[Stored data entries]
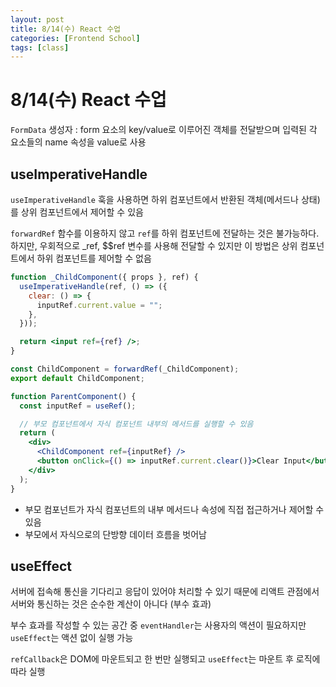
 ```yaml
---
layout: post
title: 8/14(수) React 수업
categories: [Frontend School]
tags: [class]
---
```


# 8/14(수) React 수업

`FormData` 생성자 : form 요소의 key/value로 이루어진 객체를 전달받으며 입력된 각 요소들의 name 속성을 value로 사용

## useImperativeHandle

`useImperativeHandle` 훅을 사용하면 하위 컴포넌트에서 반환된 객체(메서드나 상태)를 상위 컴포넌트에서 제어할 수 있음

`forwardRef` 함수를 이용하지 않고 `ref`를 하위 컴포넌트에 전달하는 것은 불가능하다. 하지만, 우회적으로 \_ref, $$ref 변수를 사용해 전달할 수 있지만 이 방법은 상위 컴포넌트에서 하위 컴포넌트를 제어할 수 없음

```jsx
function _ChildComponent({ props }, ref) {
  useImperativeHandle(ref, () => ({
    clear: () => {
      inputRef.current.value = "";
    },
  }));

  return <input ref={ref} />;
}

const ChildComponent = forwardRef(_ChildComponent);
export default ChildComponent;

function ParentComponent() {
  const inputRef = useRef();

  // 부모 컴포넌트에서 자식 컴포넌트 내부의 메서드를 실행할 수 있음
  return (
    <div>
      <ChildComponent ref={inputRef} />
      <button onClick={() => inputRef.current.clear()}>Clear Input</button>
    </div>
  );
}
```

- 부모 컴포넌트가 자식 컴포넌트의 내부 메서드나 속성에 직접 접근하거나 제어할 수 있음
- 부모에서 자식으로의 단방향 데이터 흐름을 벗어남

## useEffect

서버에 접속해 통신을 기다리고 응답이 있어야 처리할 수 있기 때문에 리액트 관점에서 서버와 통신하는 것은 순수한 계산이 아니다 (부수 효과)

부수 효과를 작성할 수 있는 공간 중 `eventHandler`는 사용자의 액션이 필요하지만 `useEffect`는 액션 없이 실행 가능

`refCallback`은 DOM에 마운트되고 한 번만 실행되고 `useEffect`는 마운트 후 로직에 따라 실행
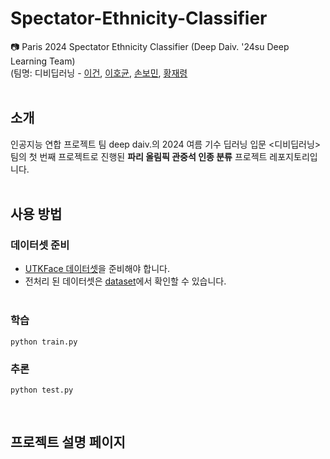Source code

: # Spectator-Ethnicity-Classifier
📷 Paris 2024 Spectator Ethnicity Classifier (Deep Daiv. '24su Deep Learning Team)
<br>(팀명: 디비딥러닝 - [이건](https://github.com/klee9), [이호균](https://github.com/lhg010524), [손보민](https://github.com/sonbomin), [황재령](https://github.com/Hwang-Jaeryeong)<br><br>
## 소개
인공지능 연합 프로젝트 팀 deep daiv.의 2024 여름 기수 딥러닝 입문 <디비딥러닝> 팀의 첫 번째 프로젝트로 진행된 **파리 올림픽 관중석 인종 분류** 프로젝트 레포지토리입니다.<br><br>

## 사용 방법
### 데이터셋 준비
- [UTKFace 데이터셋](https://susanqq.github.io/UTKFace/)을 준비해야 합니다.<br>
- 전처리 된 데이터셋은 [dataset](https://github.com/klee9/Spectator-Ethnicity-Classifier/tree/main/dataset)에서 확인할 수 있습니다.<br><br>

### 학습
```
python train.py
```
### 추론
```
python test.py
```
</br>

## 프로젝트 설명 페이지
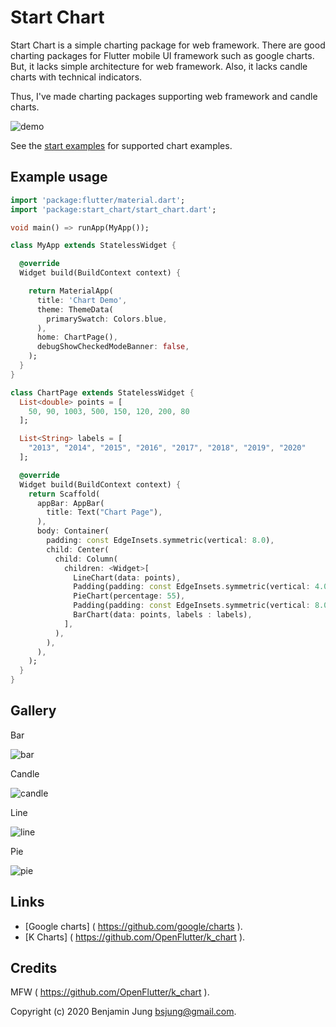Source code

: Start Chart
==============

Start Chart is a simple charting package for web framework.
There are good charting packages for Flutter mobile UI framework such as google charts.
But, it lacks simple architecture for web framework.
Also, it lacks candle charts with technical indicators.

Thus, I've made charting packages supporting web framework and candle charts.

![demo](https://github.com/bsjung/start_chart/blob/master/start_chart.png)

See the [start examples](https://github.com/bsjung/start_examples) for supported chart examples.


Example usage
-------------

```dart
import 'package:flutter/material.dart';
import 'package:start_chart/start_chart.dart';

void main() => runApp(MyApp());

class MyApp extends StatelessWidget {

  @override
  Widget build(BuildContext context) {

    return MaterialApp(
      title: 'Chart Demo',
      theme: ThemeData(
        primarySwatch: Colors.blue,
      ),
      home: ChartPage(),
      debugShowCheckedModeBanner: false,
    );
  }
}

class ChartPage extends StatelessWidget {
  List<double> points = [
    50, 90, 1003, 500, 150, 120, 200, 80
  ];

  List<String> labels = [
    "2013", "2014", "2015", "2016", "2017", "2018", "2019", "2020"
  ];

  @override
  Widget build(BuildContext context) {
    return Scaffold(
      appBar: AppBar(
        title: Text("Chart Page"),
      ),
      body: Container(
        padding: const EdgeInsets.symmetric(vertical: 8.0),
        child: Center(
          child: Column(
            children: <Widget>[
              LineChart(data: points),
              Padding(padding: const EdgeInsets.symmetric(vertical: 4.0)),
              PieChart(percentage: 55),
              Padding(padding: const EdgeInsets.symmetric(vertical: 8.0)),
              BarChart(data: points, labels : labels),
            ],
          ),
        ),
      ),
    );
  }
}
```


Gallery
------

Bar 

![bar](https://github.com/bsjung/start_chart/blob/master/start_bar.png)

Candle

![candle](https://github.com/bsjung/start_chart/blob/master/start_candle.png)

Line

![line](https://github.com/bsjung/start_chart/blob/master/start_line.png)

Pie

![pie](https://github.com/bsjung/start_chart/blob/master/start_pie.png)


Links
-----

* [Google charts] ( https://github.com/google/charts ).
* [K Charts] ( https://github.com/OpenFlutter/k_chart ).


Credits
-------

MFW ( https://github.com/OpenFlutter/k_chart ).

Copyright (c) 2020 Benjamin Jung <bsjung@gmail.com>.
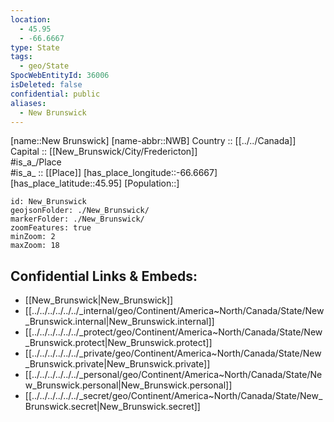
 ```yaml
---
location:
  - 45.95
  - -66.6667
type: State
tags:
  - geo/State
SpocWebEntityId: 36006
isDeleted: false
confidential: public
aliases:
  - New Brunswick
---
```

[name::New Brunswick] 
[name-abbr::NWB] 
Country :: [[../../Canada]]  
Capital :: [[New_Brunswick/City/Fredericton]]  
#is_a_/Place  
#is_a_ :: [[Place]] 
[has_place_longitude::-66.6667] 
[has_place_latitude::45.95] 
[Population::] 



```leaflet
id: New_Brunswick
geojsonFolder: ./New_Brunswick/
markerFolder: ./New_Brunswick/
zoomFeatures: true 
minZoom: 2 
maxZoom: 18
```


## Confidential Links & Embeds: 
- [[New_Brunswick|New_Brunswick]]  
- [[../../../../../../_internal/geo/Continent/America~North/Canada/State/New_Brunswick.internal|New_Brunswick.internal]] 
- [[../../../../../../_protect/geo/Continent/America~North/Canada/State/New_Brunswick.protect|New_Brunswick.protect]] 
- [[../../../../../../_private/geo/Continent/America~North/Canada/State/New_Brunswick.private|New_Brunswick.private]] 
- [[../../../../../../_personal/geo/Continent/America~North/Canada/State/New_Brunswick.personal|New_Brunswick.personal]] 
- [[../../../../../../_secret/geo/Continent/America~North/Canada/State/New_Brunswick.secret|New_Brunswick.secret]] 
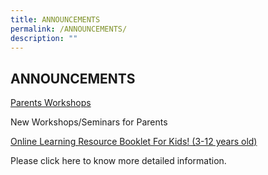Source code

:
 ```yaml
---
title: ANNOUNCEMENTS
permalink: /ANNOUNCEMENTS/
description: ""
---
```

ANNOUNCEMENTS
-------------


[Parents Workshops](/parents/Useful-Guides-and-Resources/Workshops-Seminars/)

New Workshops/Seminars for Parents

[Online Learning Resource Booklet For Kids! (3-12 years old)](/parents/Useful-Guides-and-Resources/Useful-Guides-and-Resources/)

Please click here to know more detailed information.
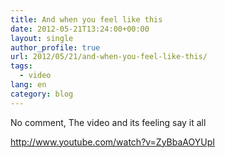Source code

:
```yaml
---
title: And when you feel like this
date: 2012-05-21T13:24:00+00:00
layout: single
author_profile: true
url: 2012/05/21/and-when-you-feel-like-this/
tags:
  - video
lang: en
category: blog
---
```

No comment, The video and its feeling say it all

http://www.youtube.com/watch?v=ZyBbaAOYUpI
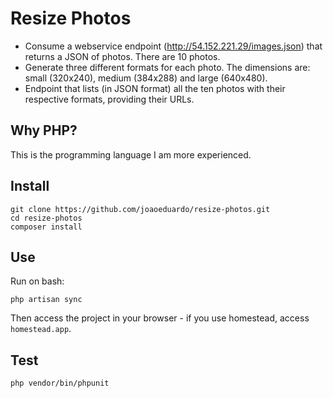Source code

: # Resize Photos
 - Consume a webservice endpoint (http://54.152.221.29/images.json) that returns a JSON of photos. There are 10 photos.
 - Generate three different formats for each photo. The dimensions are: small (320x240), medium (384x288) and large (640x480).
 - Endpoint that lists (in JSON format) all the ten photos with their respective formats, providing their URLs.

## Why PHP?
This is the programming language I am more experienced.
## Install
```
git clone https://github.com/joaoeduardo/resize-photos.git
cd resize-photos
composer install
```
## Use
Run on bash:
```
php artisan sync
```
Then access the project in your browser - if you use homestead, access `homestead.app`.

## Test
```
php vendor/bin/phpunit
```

## EXERCISE
Filter the data above, keeping only lines that include the string "Canada".

## RESPONSE
Country :: [[../../Canada]]  
- [[../../../../../../_internal/geo/Continent/America~North/Canada/State/New_Brunswick.internal|New_Brunswick.internal]] 
- [[../../../../../../_protect/geo/Continent/America~North/Canada/State/New_Brunswick.protect|New_Brunswick.protect]] 
- [[../../../../../../_private/geo/Continent/America~North/Canada/State/New_Brunswick.private|New_Brunswick.private]] 
- [[../../../../../../_personal/geo/Continent/America~North/Canada/State/New_Brunswick.personal|New_Brunswick.personal]] 
- [[../../../../../../_secret/geo/Continent/America~North/Canada/State/New_Brunswick.secret|New_Brunswick.secret]] 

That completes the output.